Just create the list you want filtered :


tcpdump ether src D0:50:99:84:01:36 or ether src D0:50:99:84:01:36 or ether src XX:XX:XX:XX:XX:XX and so on.
 
User avatar
mutluit
Forum Veteran
Forum Veteran
Topic Author
Posts: 821
Joined: Wed Mar 25, 2020 4:04 am

Re: Ethernet traffic capture/analysis of a whole MAC subnet

Thu May 07, 2020 10:02 pm

There is no such thing as a "MAC subnet" and if you have several MAC's almost identical is this pure luck or by intent because eg these are VM's of which you can craft the MAC's.
Just create the list you want filtered :

tcpdump ether src D0:50:99:84:01:36 or ether src D0:50:99:84:01:36 or ether src XX:XX:XX:XX:XX:XX and so on.
Ok, that will work indeed. Thx.

But, I could swear I read somewhere about MAC subnet addressing, but can't find where it was... :-(
 
User avatar
jvanhambelgium
Forum Veteran
Forum Veteran
Posts: 985
Joined: Thu Jul 14, 2016 9:29 pm
Location: Belgium

Re: Ethernet traffic capture/analysis of a whole MAC subnet

Thu May 07, 2020 10:19 pm

But, I could swear I read somewhere about MAC subnet addressing, but can't find where it was... :-(
I guess that's why ;-)
MAC addresses only have "local significance" on the same segment.
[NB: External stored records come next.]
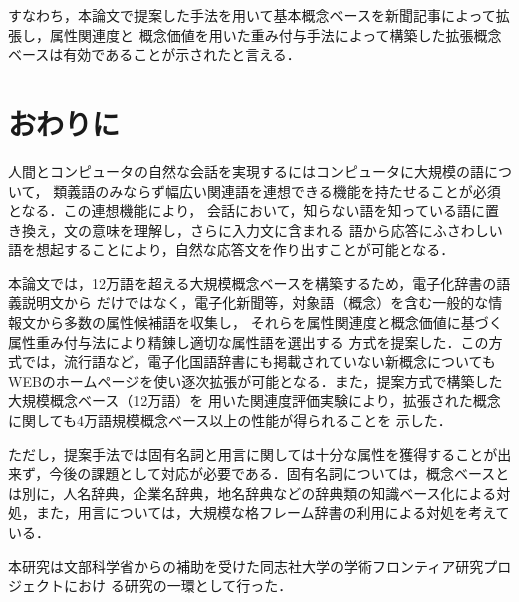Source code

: \documentclass[japanese]{jnlp_1.3e}
\begin{document}
すなわち，本論文で提案した手法を用いて基本概念ベースを新聞記事によって拡張し，属性関連度と
概念価値を用いた重み付与手法によって構築した拡張概念ベースは有効であることが示されたと言える．


\section{おわりに}

人間とコンピュータの自然な会話を実現するにはコンピュータに大規模の語について，
類義語のみならず幅広い関連語を連想できる機能を持たせることが必須となる．この連想機能により，
会話において，知らない語を知っている語に置き換え，文の意味を理解し，さらに入力文に含まれる
語から応答にふさわしい語を想起することにより，自然な応答文を作り出すことが可能となる． 

本論文では，12万語を超える大規模概念ベースを構築するため，電子化辞書の語義説明文から
だけではなく，電子化新聞等，対象語（概念）を含む一般的な情報文から多数の属性候補語を収集し，
それらを属性関連度と概念価値に基づく属性重み付与法により精錬し適切な属性語を選出する
方式を提案した．この方式では，流行語など，電子化国語辞書にも掲載されていない新概念についても
WEBのホームページを使い逐次拡張が可能となる．また，提案方式で構築した大規模概念ベース（12万語）を
用いた関連度評価実験により，拡張された概念に関しても4万語規模概念ベース以上の性能が得られることを
示した．

ただし，提案手法では固有名詞と用言に関しては十分な属性を獲得することが出来ず，今後の課題として対応が必要である．固有名詞については，概念ベースとは別に，人名辞典，企業名辞典，地名辞典などの辞典類の知識ベース化による対処，また，用言については，大規模な格フレーム辞書\cite{kawahara2005,kawahara2006}の利用による対処を考えている．

\acknowledgment
本研究は文部科学省からの補助を受けた同志社大学の学術フロンティア研究プロジェクトにおけ
る研究の一環として行った．
\end{document}
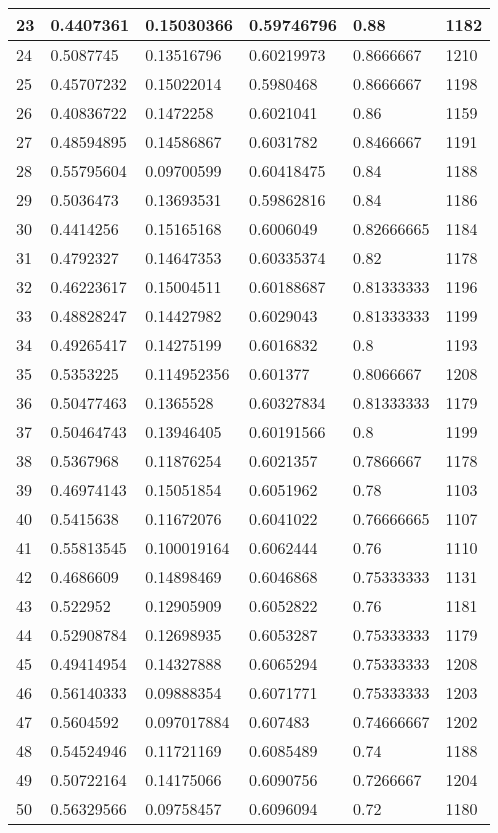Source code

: \begin{longtable}{|l|l|l|l|l|l|}
23 & 0.4407361 & 0.15030366 & 0.59746796 & 0.88 & 1182 \\ \hline 
24 & 0.5087745 & 0.13516796 & 0.60219973 & 0.8666667 & 1210 \\ \hline 
25 & 0.45707232 & 0.15022014 & 0.5980468 & 0.8666667 & 1198 \\ \hline 
26 & 0.40836722 & 0.1472258 & 0.6021041 & 0.86 & 1159 \\ \hline 
27 & 0.48594895 & 0.14586867 & 0.6031782 & 0.8466667 & 1191 \\ \hline 
28 & 0.55795604 & 0.09700599 & 0.60418475 & 0.84 & 1188 \\ \hline 
29 & 0.5036473 & 0.13693531 & 0.59862816 & 0.84 & 1186 \\ \hline 
30 & 0.4414256 & 0.15165168 & 0.6006049 & 0.82666665 & 1184 \\ \hline 
31 & 0.4792327 & 0.14647353 & 0.60335374 & 0.82 & 1178 \\ \hline 
32 & 0.46223617 & 0.15004511 & 0.60188687 & 0.81333333 & 1196 \\ \hline 
33 & 0.48828247 & 0.14427982 & 0.6029043 & 0.81333333 & 1199 \\ \hline 
34 & 0.49265417 & 0.14275199 & 0.6016832 & 0.8 & 1193 \\ \hline 
35 & 0.5353225 & 0.114952356 & 0.601377 & 0.8066667 & 1208 \\ \hline 
36 & 0.50477463 & 0.1365528 & 0.60327834 & 0.81333333 & 1179 \\ \hline 
37 & 0.50464743 & 0.13946405 & 0.60191566 & 0.8 & 1199 \\ \hline 
38 & 0.5367968 & 0.11876254 & 0.6021357 & 0.7866667 & 1178 \\ \hline 
39 & 0.46974143 & 0.15051854 & 0.6051962 & 0.78 & 1103 \\ \hline 
40 & 0.5415638 & 0.11672076 & 0.6041022 & 0.76666665 & 1107 \\ \hline 
41 & 0.55813545 & 0.100019164 & 0.6062444 & 0.76 & 1110 \\ \hline 
42 & 0.4686609 & 0.14898469 & 0.6046868 & 0.75333333 & 1131 \\ \hline 
43 & 0.522952 & 0.12905909 & 0.6052822 & 0.76 & 1181 \\ \hline 
44 & 0.52908784 & 0.12698935 & 0.6053287 & 0.75333333 & 1179 \\ \hline 
45 & 0.49414954 & 0.14327888 & 0.6065294 & 0.75333333 & 1208 \\ \hline 
46 & 0.56140333 & 0.09888354 & 0.6071771 & 0.75333333 & 1203 \\ \hline 
47 & 0.5604592 & 0.097017884 & 0.607483 & 0.74666667 & 1202 \\ \hline 
48 & 0.54524946 & 0.11721169 & 0.6085489 & 0.74 & 1188 \\ \hline 
49 & 0.50722164 & 0.14175066 & 0.6090756 & 0.7266667 & 1204 \\ \hline 
50 & 0.56329566 & 0.09758457 & 0.6096094 & 0.72 & 1180 \\ \hline 
\end{longtable}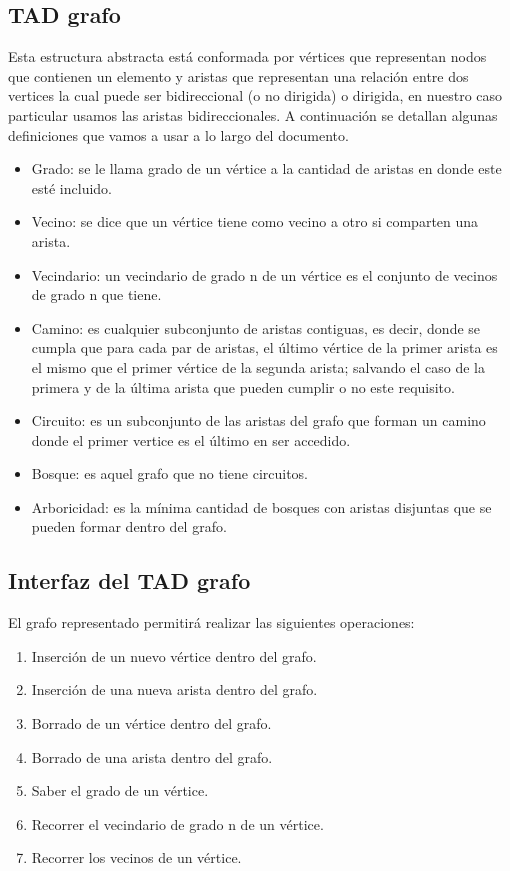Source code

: \documentclass[a4paper,12pt]{article}
\begin{document}
\subsection{TAD grafo}
Esta estructura abstracta est\'a conformada por v\'ertices que representan nodos que contienen un elemento y aristas que representan una relaci\'on entre dos vertices la cual puede ser bidireccional (o no dirigida) o dirigida, en nuestro caso particular usamos las aristas bidireccionales. A continuaci\'on se detallan algunas definiciones que vamos a usar a lo largo del documento.
\begin{itemize}
\item Grado: se le llama grado de un v\'ertice a la cantidad de aristas en donde este est\'e incluido.
\item Vecino: se dice que un v\'ertice tiene como vecino a otro si comparten una arista.
\item Vecindario: un vecindario de grado n de un v\'ertice es el conjunto de vecinos de grado n que tiene.
\item Camino: es cualquier subconjunto de aristas contiguas, es decir, donde se cumpla que para cada par de aristas, el \'ultimo v\'ertice de la primer arista es el mismo que el primer v\'ertice de la segunda arista; salvando el caso de la primera y de la \'ultima arista que pueden cumplir o no este requisito.
\item Circuito: es un subconjunto de las aristas del grafo que forman un camino donde el primer vertice es el \'ultimo en ser accedido.
\item Bosque: es aquel grafo que no tiene circuitos.
\item Arboricidad: es la m\'inima cantidad de bosques con aristas disjuntas que se pueden formar dentro del grafo.
\end{itemize}

\subsection{Interfaz del TAD grafo}

El grafo representado permitir\'a realizar las siguientes operaciones:
\begin{enumerate}
\item Inserci\'on de un nuevo v\'ertice dentro del grafo.
\item Inserci\'on de una nueva arista dentro del grafo.
\item Borrado de un v\'ertice dentro del grafo.
\item Borrado de una arista dentro del grafo.
\item Saber el grado de un v\'ertice.
\item Recorrer el vecindario de grado n de un v\'ertice.
\item Recorrer los vecinos de un v\'ertice.
\end{enumerate}
\end{document}

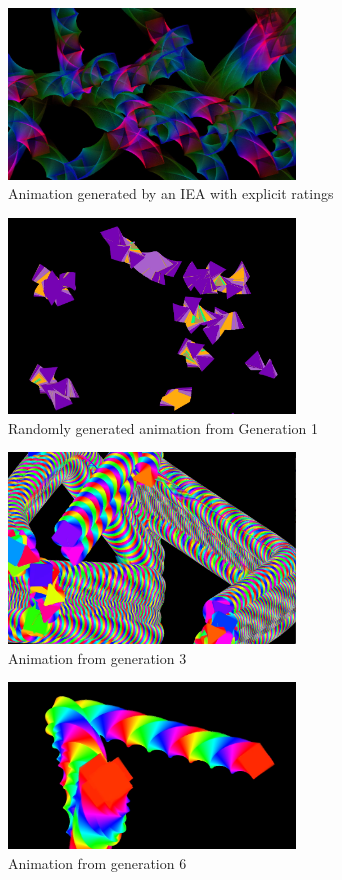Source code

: \documentclass[letterpaper]{article}
\begin{document}
\begin{figure}[!t]
\centering
\includegraphics[width=3in]{ratings.png}
\caption{Animation generated by an IEA with explicit ratings}
\label{fig:ratings}
\end{figure}

\begin{figure}[!t]
\centering
\includegraphics[width=3in]{1.png}
\caption{Randomly generated animation from Generation 1}
\label{fig:gen1}
\end{figure}

\begin{figure}[!t]
\centering
\includegraphics[width=3in]{22.png}
\caption{Animation from generation 3}
\label{fig:gen5}
\end{figure}



\begin{figure}[!t]
\centering
\includegraphics[width=3in]{51.png}
\caption{Animation from generation 6}
\label{fig:gen6}
\end{figure}
\end{document}
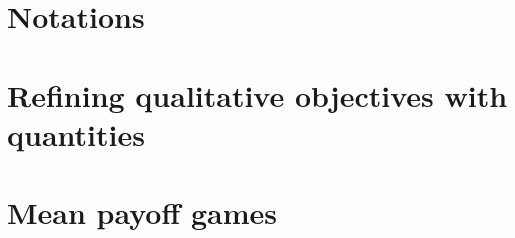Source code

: 
\section*{Notations}
\label{4-sec:notations}


\section{Refining qualitative objectives with quantities}
\label{4-sec:qualitative}


\section{Mean payoff games}
\label{4-sec:mean_payoff}


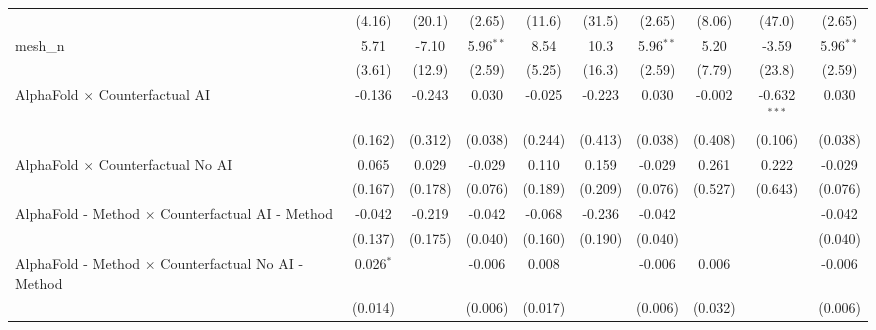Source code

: \begin{tabular}{lccccccccc}
                                                               & (4.16)        & (20.1)        & (2.65)        & (11.6)       & (31.5)        & (2.65)        & (8.06)        & (47.0)         & (2.65)\\   
   mesh\_n                                                     & 5.71          & -7.10         & 5.96$^{**}$   & 8.54         & 10.3          & 5.96$^{**}$   & 5.20          & -3.59          & 5.96$^{**}$\\   
                                                               & (3.61)        & (12.9)        & (2.59)        & (5.25)       & (16.3)        & (2.59)        & (7.79)        & (23.8)         & (2.59)\\   
   AlphaFold $\times$ Counterfactual AI                        & -0.136        & -0.243        & 0.030         & -0.025       & -0.223        & 0.030         & -0.002        & -0.632$^{***}$ & 0.030\\   
                                                               & (0.162)       & (0.312)       & (0.038)       & (0.244)      & (0.413)       & (0.038)       & (0.408)       & (0.106)        & (0.038)\\   
   AlphaFold $\times$ Counterfactual No AI                     & 0.065         & 0.029         & -0.029        & 0.110        & 0.159         & -0.029        & 0.261         & 0.222          & -0.029\\   
                                                               & (0.167)       & (0.178)       & (0.076)       & (0.189)      & (0.209)       & (0.076)       & (0.527)       & (0.643)        & (0.076)\\   
   AlphaFold - Method $\times$ Counterfactual AI - Method      & -0.042        & -0.219        & -0.042        & -0.068       & -0.236        & -0.042        &               &                & -0.042\\   
                                                               & (0.137)       & (0.175)       & (0.040)       & (0.160)      & (0.190)       & (0.040)       &               &                & (0.040)\\   
   AlphaFold - Method $\times$ Counterfactual No AI - Method   & 0.026$^{*}$   &               & -0.006        & 0.008        &               & -0.006        & 0.006         &                & -0.006\\   
                                                               & (0.014)       &               & (0.006)       & (0.017)      &               & (0.006)       & (0.032)       &                & (0.006)\\   

\end{tabular}
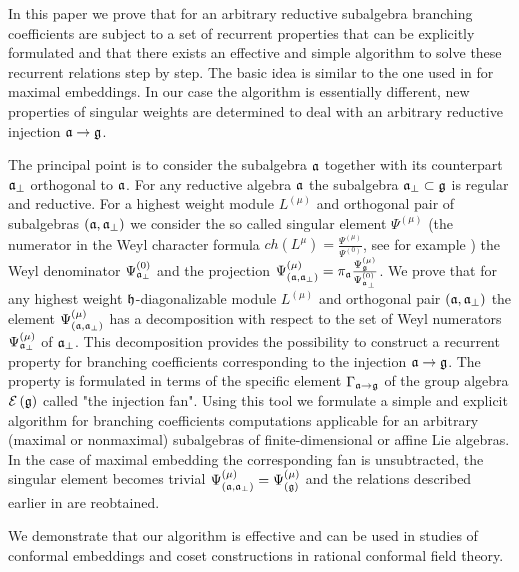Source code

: In this paper we prove that
for an arbitrary reductive subalgebra branching coefficients are subject to
a set of recurrent properties that can be explicitly formulated and that there exists
an effective and simple algorithm to solve these recurrent relations step by step.
The basic idea is similar to the one used in \cite{ilyin812pbc} for maximal embeddings.
In our case the algorithm is essentially different, new properties of singular weights
are determined to deal with an arbitrary reductive injection $\frak{a} \rightarrow \frak{g}$.

The principal point is to consider the subalgebra $\mathfrak{a}$ together with its
counterpart $\mathfrak{a}_{\bot}$ orthogonal to $\mathfrak{a}$.
For any reductive algebra $\mathfrak{a}$ the subalgebra $\mathfrak{a}_{\bot} \subset \frak{g} $ is regular and reductive.
For a highest weight module $L^{\left( \mu \right)}$ and orthogonal pair of subalgebras
$\left(  \mathfrak{a}, \mathfrak{a}_{\bot} \right)$ we consider
the so called singular element $\Psi^{\left( \mu \right)}$ (the numerator
in the Weyl character formula
$ch\left( L^{\mu }\right) =\frac{\Psi ^{\left( \mu \right) }}{\Psi ^{\left( 0\right) }}$,
see for example \cite{humphreys1997introduction})
the Weyl denominator $\Psi ^{\left( 0\right) }_{\mathfrak{a}_{\bot}}$ and the projection
$\Psi ^{\left( \mu \right) }_{\left(  \mathfrak{a}, \mathfrak{a}_{\bot} \right)}
=\pi_{\mathfrak{a}}\frac{\Psi ^{\left( \mu \right) }_{\frak{g}}}{\Psi ^{\left( 0\right) }_{\mathfrak{a}_{\bot}}}$.
We prove that for any highest weight $\mathfrak{h}$-diagonalizable module $L^{\left( \mu \right)}$ and orthogonal pair
$\left(  \mathfrak{a}, \mathfrak{a}_{\bot} \right)$ the element
$\Psi ^{\left( \mu \right) }_{\left(  \mathfrak{a}, \mathfrak{a}_{\bot} \right)}$ has a decomposition with respect to
the set of Weyl numerators $\Psi ^{\left( \mu \right) }_{ \mathfrak{a}_{\bot} }$ of $\mathfrak{a}_{\bot}$.
This decomposition provides the possibility to construct a recurrent property for branching coefficients corresponding
to the injection $\frak{a} \rightarrow \frak{g} $.
The property is formulated in
terms of the specific element $\Gamma_{\mathfrak{a} \rightarrow \mathfrak{g}}$ of the group algebra
$\mathcal{E}\left( \frak{g} \right)$ called "the injection fan".
Using this tool we formulate a simple and
explicit algorithm for branching coefficients computations applicable for an arbitrary (maximal or nonmaximal)
subalgebras of finite-dimensional or affine Lie algebras.
In the case of maximal embedding the corresponding fan is unsubtracted, the singular element
becomes trivial
$\Psi ^{\left( \mu \right) }_{\left(  \mathfrak{a}, \mathfrak{a}_{\bot} \right)}=\Psi ^{\left( \mu \right) }_{\left(  \mathfrak{g}\right)}$
and the relations described earlier in \cite{ilyin812pbc} are reobtained.

We demonstrate that our algorithm is effective and can be used in studies
of conformal embeddings and coset constructions in rational conformal field theory.


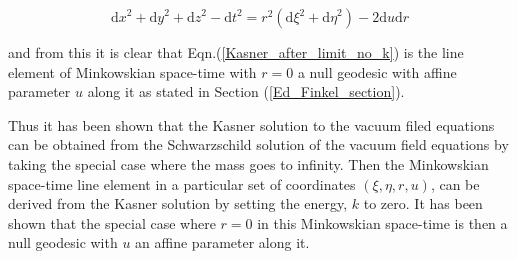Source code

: \begin{equation*}
{\mathrm{d}x}^2 + {\mathrm{d}y}^2 + {\mathrm{d}z}^2 - {\mathrm{d}t}^2 = r^2 ({\mathrm{d}\xi}^2 + {\mathrm{d}\eta}^2) - 2 {\mathrm{d}u}{\mathrm{d}r}
\end{equation*}

\noindent and from this it is clear that Eqn.(\ref{Kasner_after_limit_no_k}) is the line element of Minkowskian space-time with $r = 0$ a null geodesic with affine parameter $u$ along it as stated in Section (\ref{Ed_Finkel_section}).

Thus it has been shown that the Kasner solution to the vacuum filed equations can be obtained from the Schwarzschild solution of the vacuum field equations by taking the special case where the mass goes to infinity. Then the Minkowskian space-time line element in a particular set of coordinates $(\xi, \eta, r, u)$, can be derived from the Kasner solution by setting the energy, $k$ to zero. It has been shown that the special case where $r=0$ in this Minkowskian space-time is then a null geodesic with $u$ an affine parameter along it.  
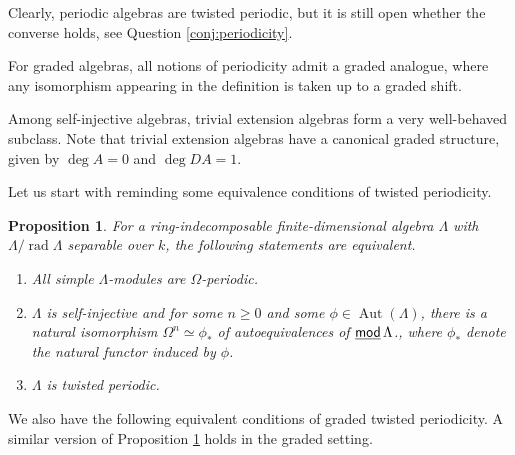 \documentclass[a4paper,reqno,11pt]{amsart}
\newtheorem{proposition}[theorem]{Proposition}
\newtheorem{conjecture}[theorem]{Conjecture}
\theoremstyle{definition}
\newcommand{\rad}{\operatorname{rad}\nolimits}
\newcommand{\Aut}{\operatorname{Aut}\nolimits}
\newcommand{\stmod}{\mathop{\underline{\mod}}\nolimits}
\newcommand{\new}[1]{{\blue #1}}
\newcommand{\old}[1]{{\red #1}}
\numberwithin{equation}{section}
\begin{document}
Clearly, periodic algebras are twisted periodic, but it is still open whether the converse holds, see Question \ref{conj:periodicity}. 



For graded algebras, all notions of periodicity admit a graded analogue, where any isomorphism appearing in the definition is taken up to a graded shift.

Among self-injective algebras, trivial extension algebras form a very well-behaved subclass.  Note that trivial extension algebras have a canonical graded structure, given by $\deg A=0$ and $\deg DA=1$.


Let us start with reminding some equivalence conditions of twisted periodicity.

\begin{proposition}{\rm \cite{GSS, H}}\label{thm:hani}
For a ring-indecomposable finite-dimensional algebra $\Lambda$ with $\Lambda/\rad\Lambda$ separable over $k$, the following statements are equivalent.
\begin{enumerate}
\item All simple $\Lambda$-modules are $\Omega$-periodic.
\item $\Lambda$ is self-injective and for some $n\geq 0$ and some $\phi\in \Aut(\Lambda)$, there is a natural isomorphism $\Omega^n\simeq \phi_*$ of autoequivalences of $\stmod \Lambda$.\old{, where $\phi_*$ denote the natural functor induced by $\phi$.} 
\item $\Lambda$ is twisted periodic.
\end{enumerate}
\end{proposition}

\new{We also have the following equivalent conditions of graded twisted periodicity.}
\old{A similar version of Proposition \ref{thm:hani} holds in the graded setting.}
\end{document}
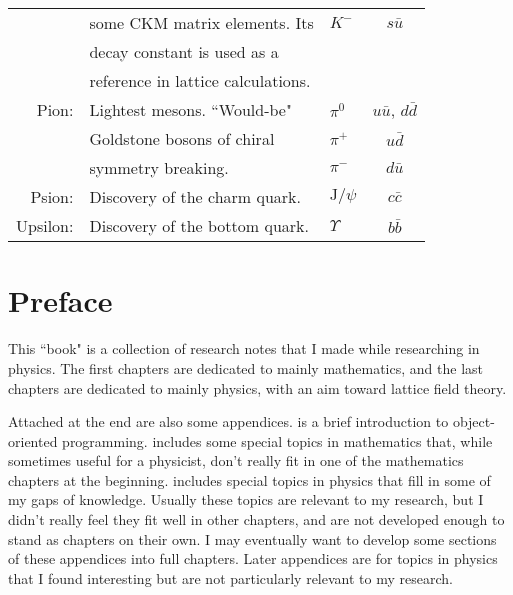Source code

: \documentclass[12pt]{book}
\theoremstyle{definition}
\newenvironment{frontstuff}
  {\centering\chapter*{}}
  {\clearpage}
\begin{document}
\begin{frontstuff}
\begin{tabularx}{\linewidth}{rLlc}
         & some CKM matrix elements. Its 
                                     & $K^-$ &   $s\bar{u}$ \\
         & decay constant is used as a 
                                     &       &              \\
         & reference in lattice calculations.
                                     &       &              
\vspace{2mm}\\
Pion:    & Lightest mesons. ``Would-be"
                                     & $\pi^0$ &   $u\bar{u}$,
                                                   $d\bar{d}$ \\
         & Goldstone bosons of chiral& $\pi^+$ &   $u\bar{d}$ \\
         & symmetry breaking.        & $\pi^-$ &   $d\bar{u}$
\vspace{2mm}\\
Psion:   & Discovery of the charm quark.
         & $\text{J}/\psi$                     &   $c\bar{c}$ 
\vspace{2mm}\\
Upsilon: & Discovery of the bottom quark.
         & $\Upsilon$                          &   $b\bar{b}$ \\
\end{tabularx}
\clearpage

\end{frontstuff} %

\chapter{Preface}
This ``book" is a collection of research notes that I made while researching in
physics. The first chapters are dedicated to mainly mathematics, and the last
chapters are dedicated to mainly physics, with an aim toward lattice field
theory. 

Attached at the end are also some appendices. 
 is a brief introduction to object-oriented programming.
 includes some special topics in mathematics 
that, while sometimes useful for a physicist, don't really fit in one of 
the mathematics chapters at the beginning.  includes
special topics in physics that fill in some of my gaps of knowledge. Usually
these topics are relevant to my research, but I didn't really feel they fit
well in other chapters, and are not developed enough to stand as chapters
on their own. I may eventually want
to develop some sections of these appendices into full chapters.
Later appendices are for topics in physics that I found interesting but are
not particularly relevant to my research.
\end{document}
Sure there are broadcast & multicast concepts at the ethernet-level.
IEEE also has a concept of a registry with "blocks" of MAC-addresses, but again local significance (within the same L2 broadcast domain) nor is there and "hierarchy"
For sure I've been around network-land quite some years and never seen it.
 
User avatar
mutluit
Forum Veteran
Forum Veteran
Topic Author
Posts: 821
Joined: Wed Mar 25, 2020 4:04 am

Re: Ethernet traffic capture/analysis of a whole MAC subnet

Thu May 07, 2020 10:48 pm

@jvanhambelgium, yes, of course I'm talking of local MACs and their local relevance in LAN or within the same L2 broadcast domain.
For example all switches usually assign such sequencing MACs for their many ports, at least my CRS326 has such MACs by factory default.
 
User avatar
mutluit
Forum Veteran
Forum Veteran
Topic Author
Posts: 821
Joined: Wed Mar 25, 2020 4:04 am

Re: Ethernet traffic capture/analysis of a whole MAC subnet

Sat May 09, 2020 3:45 pm

But, I could swear I read somewhere about MAC subnet addressing, but can't find where it was... :-(
I guess that's why ;-)
MAC addresses only have "local significance" on the same segment. Sure there are broadcast & multicast concepts at the ethernet-level.
IEEE also has a concept of a registry with "blocks" of MAC-addresses, but again local significance (within the same L2 broadcast domain) nor is there and "hierarchy"
For sure I've been around network-land quite some years and never seen it.

@jvanhambelgium, I finally found the example where a MAC subnet mask (netmask) is used:
/interface ethernet switch rule
add copy-to-cpu=yes dst-mac-address=4C:5E:0C:4D:12:4B/FF:FF:FF:FF:FF:FF ports=ether1 switch=switch1
on this page https://wiki.mikrotik.com/wiki/Manual:L ... Solution_2 .
What do you say now? :-)
 
User avatar
jvanhambelgium
Forum Veteran
Forum Veteran
Posts: 985
Joined: Thu Jul 14, 2016 9:29 pm
Location: Belgium

Re: Ethernet traffic capture/analysis of a whole MAC subnet

Sat May 09, 2020 4:01 pm

But, I could swear I read somewhere about MAC subnet addressing, but can't find where it was... :-(
I guess that's why ;-)
MAC addresses only have "local significance" on the same segment. Sure there are broadcast & multicast concepts at the ethernet-level.
IEEE also has a concept of a registry with "blocks" of MAC-addresses, but again local significance (within the same L2 broadcast domain) nor is there and "hierarchy"
For sure I've been around network-land quite some years and never seen it.

@jvanhambelgium, I finally found the example where a MAC subnet mask (netmask) is used:
/interface ethernet switch rule
add copy-to-cpu=yes dst-mac-address=4C:5E:0C:4D:12:4B/FF:FF:FF:FF:FF:FF ports=ether1 switch=switch1
on this page https://wiki.mikrotik.com/wiki/Manual:L ... Solution_2 .
What do you say now? :-)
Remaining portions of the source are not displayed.